Pharmacological Ischaemic Preconditioning: Design and Synthesis of mito-KATP Channel Openers and Aldose Reductase Inhibitors

The ischaemic preconditioning (IPC) is a biological phenomenon in which brief period of coronary occlusion trigger a “self-defence” mechanism which reduces the injury determined by a subsequent and more prolonged ischaemia and gives myocardiocytes an increased resistance against ischaemia-induced cell damage, resulting in a marked reduction of the infarct size. This phenomenon, not yet completely clarified, is triggered by several processes, both receptor-mediated (bradykinin, adenosine) and receptor-indipendent (involving NO and reactive oxygen species). Recent experimental data have indicated the endogenous activation of mito-KATP as one of the main effector in anti-ischaemic cardiac protection. Some authors have also hypothesized that functional recovery after ischaemia is predicated on the ability of the myocyte to maintain sufficient substrate metabolism during ischaemia. This hypothesis starts from the observation that glucose metabolism via the polyol pathway, and consequently aldose reductase (AR) activity, is increased in ischemic hearts and recently, it was demonstrated that inhibition of AR protects rat hearts from ischemic injury and improves functional recovery upon reperfusion.
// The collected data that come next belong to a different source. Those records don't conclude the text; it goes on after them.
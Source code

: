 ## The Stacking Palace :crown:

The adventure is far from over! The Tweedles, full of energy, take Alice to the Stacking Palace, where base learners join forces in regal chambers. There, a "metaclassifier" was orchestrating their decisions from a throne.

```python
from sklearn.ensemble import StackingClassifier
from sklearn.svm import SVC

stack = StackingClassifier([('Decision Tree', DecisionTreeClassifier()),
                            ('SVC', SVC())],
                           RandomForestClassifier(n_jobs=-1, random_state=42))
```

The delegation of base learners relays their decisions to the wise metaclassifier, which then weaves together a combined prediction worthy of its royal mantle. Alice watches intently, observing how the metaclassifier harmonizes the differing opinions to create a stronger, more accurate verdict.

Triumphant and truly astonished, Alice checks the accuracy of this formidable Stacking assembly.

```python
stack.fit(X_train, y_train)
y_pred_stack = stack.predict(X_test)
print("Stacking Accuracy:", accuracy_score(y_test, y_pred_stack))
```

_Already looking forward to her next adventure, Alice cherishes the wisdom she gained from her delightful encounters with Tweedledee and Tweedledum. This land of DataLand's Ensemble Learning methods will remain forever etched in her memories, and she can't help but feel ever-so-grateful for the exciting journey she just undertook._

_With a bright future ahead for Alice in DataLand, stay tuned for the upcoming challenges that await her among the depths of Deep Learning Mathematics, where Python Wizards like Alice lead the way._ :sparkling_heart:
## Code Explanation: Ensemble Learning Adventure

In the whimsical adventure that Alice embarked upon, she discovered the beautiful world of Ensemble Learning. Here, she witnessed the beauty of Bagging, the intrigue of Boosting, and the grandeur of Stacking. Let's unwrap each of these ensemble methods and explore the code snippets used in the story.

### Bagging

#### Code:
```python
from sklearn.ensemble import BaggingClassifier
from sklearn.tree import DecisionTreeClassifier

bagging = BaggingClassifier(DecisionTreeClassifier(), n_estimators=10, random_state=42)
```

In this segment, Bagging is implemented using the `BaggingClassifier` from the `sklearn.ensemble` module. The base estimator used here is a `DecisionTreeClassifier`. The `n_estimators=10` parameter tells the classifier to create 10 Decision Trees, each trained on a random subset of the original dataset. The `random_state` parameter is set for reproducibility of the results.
Both mito-KATP openers (mito-KCOs) and aldose reductase inhibitors (ARIs) could have a fundamental role in the treatment of the myocardial ischaemia, in particular, the former may afford a “chemical preconditioning” that confers on the heart the ability to better withstand the oxygen deprivation and, consequently, to suffer less tissue damage during acute myocardial infarction; the latter as a potential therapeutic adjuncts in treating acute myocardial ischaemia and evolving infarction.